Bring together copies of the lines in the data below that contain the word "green".

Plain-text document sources
[Start of section]

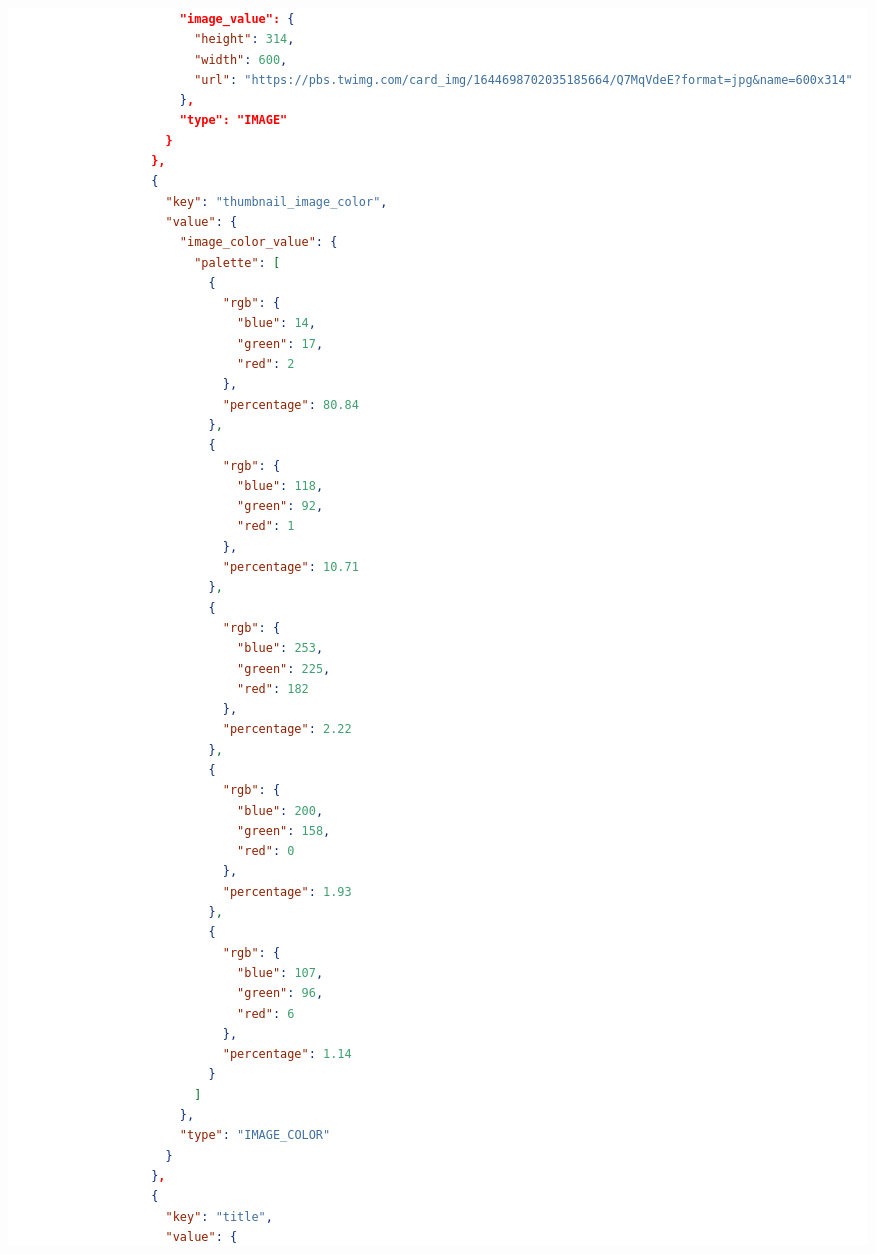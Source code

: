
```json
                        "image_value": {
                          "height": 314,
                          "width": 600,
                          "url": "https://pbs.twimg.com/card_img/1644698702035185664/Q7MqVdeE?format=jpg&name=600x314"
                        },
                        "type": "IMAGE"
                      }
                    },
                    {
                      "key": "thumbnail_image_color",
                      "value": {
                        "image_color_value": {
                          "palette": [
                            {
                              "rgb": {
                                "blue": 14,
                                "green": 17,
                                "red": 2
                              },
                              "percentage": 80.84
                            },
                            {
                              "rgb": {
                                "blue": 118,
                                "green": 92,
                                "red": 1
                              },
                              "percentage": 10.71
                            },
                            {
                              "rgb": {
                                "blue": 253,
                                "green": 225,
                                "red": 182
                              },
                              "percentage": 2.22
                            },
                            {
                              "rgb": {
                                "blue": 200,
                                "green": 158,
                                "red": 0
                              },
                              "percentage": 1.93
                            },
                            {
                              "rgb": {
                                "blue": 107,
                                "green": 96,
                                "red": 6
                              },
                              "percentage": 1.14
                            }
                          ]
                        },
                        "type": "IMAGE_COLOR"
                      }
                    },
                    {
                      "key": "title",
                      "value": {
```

[End of section]
[Start of section]

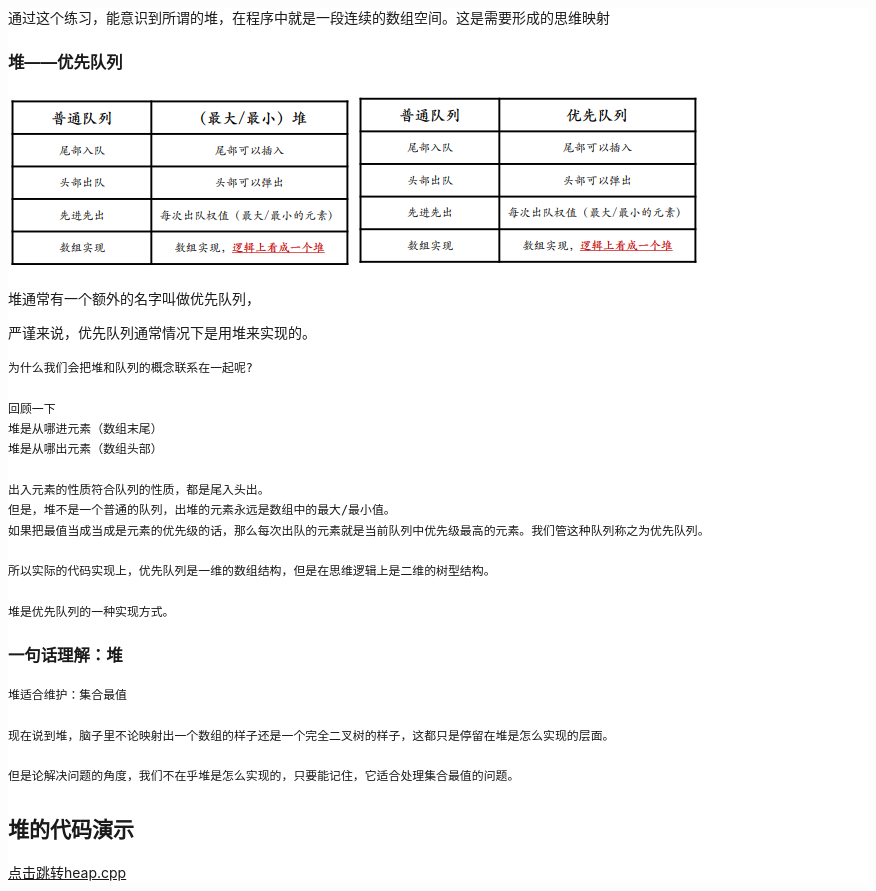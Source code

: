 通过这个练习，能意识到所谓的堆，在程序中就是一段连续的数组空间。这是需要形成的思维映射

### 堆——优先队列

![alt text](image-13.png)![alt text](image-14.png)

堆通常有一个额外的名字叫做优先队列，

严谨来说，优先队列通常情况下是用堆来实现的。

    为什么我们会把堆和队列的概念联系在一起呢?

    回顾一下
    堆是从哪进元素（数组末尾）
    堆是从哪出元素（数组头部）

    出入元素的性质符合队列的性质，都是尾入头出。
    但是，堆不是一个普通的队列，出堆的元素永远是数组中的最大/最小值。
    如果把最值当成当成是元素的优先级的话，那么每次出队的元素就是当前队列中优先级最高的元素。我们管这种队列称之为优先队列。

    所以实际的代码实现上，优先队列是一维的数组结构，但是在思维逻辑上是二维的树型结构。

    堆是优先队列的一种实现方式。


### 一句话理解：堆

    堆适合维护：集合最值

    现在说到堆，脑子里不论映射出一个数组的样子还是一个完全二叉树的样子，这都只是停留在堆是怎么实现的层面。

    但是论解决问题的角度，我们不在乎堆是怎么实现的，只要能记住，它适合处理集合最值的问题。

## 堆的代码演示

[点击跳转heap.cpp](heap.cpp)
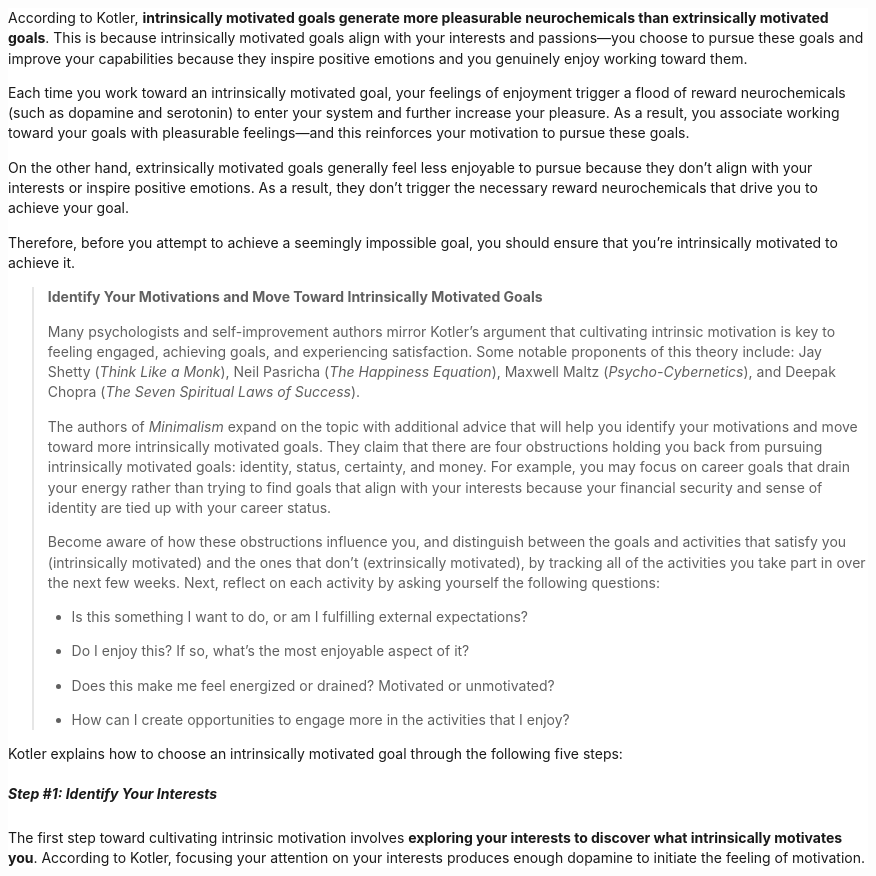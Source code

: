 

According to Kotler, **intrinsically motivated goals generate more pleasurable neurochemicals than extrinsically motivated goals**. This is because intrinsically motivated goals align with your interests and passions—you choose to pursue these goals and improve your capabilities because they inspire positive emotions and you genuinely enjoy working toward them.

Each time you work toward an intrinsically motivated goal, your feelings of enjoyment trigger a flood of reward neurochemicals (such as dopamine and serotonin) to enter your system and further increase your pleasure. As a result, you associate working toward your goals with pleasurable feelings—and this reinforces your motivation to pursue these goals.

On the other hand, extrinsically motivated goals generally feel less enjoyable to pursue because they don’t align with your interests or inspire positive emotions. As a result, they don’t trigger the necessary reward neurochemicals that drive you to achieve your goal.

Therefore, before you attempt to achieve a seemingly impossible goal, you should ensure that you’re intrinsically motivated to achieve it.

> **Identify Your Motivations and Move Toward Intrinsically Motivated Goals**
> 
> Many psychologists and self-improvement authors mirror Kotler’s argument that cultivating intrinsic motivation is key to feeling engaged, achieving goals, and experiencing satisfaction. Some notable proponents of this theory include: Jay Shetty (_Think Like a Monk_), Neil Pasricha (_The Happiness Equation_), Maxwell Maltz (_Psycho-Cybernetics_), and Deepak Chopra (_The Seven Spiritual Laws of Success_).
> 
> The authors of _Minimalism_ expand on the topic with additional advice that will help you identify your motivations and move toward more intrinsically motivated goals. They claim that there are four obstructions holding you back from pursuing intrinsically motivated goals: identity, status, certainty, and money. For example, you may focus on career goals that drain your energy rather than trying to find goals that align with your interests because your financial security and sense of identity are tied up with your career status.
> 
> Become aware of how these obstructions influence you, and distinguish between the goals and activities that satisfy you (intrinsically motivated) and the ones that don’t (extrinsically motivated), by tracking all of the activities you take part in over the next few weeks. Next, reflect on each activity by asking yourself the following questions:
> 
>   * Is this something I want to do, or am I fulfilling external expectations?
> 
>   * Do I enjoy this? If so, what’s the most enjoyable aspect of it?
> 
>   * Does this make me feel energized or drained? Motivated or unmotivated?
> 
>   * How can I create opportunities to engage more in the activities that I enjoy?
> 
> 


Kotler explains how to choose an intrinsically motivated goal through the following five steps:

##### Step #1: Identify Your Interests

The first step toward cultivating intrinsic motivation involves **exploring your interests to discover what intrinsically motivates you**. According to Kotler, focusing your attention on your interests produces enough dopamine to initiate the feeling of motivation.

[End of section]
[Start of section]

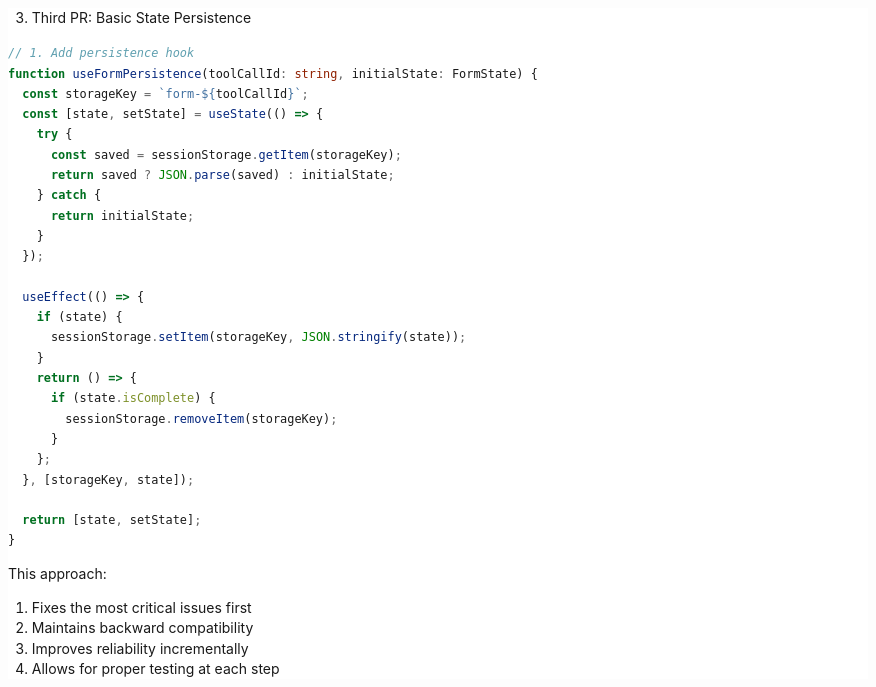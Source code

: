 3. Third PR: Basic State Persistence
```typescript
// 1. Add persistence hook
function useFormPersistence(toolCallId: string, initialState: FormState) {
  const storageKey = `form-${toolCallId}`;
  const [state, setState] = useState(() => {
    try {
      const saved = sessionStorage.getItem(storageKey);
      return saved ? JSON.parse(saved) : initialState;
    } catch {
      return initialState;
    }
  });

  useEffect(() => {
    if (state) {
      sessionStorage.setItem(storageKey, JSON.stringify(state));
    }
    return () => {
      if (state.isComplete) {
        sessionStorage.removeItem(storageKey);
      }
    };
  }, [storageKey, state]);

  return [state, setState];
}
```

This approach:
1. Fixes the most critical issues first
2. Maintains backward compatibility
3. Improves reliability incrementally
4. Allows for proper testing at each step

[End of section]

(Answer for the task)
                                "green": 17,
                                "green": 92,
                                "green": 225,
                                "green": 158,
                                "green": 96,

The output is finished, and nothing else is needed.